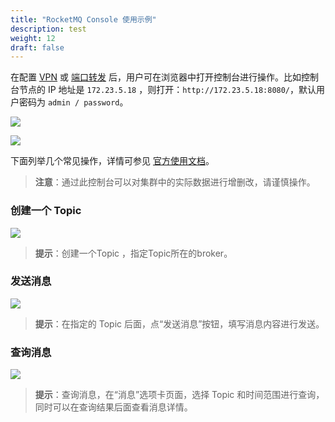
```yaml
---
title: "RocketMQ Console 使用示例"
description: test
weight: 12
draft: false
---
```


在配置 [VPN](https://docs.qingcloud.com/product/network/vpn) 或 [端口转发](https://docs.qingcloud.com/product/network/appcenter_network_config/config_portmapping) 后，用户可在浏览器中打开控制台进行操作。比如控制台节点的 IP 地址是 `172.23.5.18` ，则打开：`http://172.23.5.18:8080/`，默认用户密码为 `admin / password`。

![](../../_images/console_login.png)

![](../../_images/console.png)

下面列举几个常见操作，详情可参见 [官方使用文档](https://github.com/apache/rocketmq-externals/blob/master/rocketmq-console/doc/1_0_0/UserGuide_CN.md)。

> **注意**：通过此控制台可以对集群中的实际数据进行增删改，请谨慎操作。

### 创建一个 Topic

![](../../_images/create_topic.png)

> **提示**：创建一个Topic ，指定Topic所在的broker。

### 发送消息

![](../../_images/send_message.png)

> **提示**：在指定的 Topic 后面，点“发送消息”按钮，填写消息内容进行发送。

###  查询消息

![](../../_images/search_messages.png)

> **提示**：查询消息，在“消息”选项卡页面，选择 Topic 和时间范围进行查询，同时可以在查询结果后面查看消息详情。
▬▬▬
Scan the entries above. Copy each line that has the string "查询消息".

###  查询消息
> **提示**：查询消息，在“消息”选项卡页面，选择 Topic 和时间范围进行查询，同时可以在查询结果后面查看消息详情。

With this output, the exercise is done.